Das Landgericht München hat einem Mobilfunkanbieter in einem Urteil untersagt, Leistungen von einem Prepaidkonto nachträglich zu berechnen, die dann von dem Kunden beglichen werden mussten. Der besondere Schutz von Prepaid-Verträgen werde durch die Klausel „“…kann aufgrund von verzögerten Abbuchungen ein Negativsaldo auf dem Guthabenkonto des Kunden entstehen. In diesem Fall hat der Kunde die Differenz unverzüglich auszugleichen…“ unterlaufen. Die Klausel sei für einen Prepaidtarif rechtswidrig und es sei für diese Entscheidung nicht von Belang, ob die nachträgliche Berechnung technische Gründe habe oder auf Handlungen des Anbieters zurückgingen.

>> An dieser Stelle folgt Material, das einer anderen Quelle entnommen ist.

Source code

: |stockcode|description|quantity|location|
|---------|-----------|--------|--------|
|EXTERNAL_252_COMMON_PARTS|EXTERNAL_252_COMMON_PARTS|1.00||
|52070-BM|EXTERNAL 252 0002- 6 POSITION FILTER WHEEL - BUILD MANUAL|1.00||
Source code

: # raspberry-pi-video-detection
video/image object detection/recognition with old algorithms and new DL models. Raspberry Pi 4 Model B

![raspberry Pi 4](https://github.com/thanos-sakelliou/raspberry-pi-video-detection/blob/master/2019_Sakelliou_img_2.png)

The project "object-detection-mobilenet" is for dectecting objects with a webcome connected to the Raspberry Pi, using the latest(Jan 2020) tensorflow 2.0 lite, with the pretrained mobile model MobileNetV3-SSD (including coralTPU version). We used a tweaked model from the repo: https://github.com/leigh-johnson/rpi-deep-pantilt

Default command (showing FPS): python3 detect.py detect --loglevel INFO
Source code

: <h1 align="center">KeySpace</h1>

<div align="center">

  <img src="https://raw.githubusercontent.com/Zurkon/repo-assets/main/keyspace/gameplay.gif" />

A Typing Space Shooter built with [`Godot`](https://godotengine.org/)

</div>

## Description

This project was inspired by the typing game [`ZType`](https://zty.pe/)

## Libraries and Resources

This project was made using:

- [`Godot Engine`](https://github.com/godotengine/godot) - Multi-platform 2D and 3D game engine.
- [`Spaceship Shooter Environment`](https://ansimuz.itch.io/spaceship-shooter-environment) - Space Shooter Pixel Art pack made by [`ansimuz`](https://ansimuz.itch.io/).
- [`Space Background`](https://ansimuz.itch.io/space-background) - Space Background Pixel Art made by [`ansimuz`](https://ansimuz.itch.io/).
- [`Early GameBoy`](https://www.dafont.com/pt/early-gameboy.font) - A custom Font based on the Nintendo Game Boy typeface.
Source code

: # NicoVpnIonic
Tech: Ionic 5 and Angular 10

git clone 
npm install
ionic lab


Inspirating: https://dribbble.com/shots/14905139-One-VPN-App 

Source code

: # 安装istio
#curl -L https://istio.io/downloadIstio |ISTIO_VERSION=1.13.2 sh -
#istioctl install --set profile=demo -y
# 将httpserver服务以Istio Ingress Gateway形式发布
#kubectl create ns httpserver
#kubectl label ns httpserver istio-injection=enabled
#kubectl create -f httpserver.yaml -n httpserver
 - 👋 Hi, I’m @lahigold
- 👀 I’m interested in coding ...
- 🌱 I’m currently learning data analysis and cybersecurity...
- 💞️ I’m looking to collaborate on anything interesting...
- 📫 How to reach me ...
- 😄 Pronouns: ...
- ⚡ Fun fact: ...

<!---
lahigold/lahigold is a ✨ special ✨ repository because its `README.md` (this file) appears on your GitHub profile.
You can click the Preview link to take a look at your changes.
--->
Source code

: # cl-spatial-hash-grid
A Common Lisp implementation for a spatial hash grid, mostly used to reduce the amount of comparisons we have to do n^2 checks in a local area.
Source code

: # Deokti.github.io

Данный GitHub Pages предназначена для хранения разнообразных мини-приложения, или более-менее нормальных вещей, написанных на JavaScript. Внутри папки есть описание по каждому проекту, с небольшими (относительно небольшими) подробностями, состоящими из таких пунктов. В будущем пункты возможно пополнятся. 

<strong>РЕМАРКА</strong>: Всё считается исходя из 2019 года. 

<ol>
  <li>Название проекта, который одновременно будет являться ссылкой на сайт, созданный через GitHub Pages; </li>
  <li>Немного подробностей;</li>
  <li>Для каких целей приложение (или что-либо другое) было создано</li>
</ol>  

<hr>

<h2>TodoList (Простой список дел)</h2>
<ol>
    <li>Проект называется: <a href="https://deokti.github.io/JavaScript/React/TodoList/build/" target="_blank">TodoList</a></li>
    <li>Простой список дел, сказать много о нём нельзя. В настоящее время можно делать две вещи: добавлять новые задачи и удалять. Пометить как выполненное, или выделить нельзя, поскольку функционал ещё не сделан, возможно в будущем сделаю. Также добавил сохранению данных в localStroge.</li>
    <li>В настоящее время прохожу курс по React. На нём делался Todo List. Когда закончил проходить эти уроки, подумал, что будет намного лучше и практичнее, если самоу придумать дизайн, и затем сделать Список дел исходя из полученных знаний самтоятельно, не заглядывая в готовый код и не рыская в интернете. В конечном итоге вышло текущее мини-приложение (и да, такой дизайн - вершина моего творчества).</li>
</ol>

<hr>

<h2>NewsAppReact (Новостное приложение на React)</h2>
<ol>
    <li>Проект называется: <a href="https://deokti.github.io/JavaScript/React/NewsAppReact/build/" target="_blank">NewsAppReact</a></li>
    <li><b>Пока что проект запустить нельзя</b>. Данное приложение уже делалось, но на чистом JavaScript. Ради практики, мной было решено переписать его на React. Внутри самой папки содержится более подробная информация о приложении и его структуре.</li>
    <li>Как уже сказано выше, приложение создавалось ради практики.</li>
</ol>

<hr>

(Landgericht München, Aktz. 12 O 16908/12 vom 14.02.2013)

Das Landgericht Frankfurt befasste sich in einem anderen Urteil hingegen nicht mit der Frage, ob nachträgliche Berechnungen bei einer Prepaid-Variante zulässig ist. Vielmehr rügte es den Telekommunikationsanbieter, weil der nicht ausreichend darauf hingewiesen hatte, dass bestimmte Entgelte in dem als Prepaid-Leistung beworbenen Tarif nachträglich anfallen können. Der Kunde erwarte eine reine Prepaid-Abrechnung, bei der er immer die Kostenkontrolle habe. Dies sei aber nicht der Fall und deshalb sei das Angebot des Providers rechtswidrig.
(Landgericht Frankfurt a.M., Aktz.: 2-24 O 231/12 vom 21.03.2013)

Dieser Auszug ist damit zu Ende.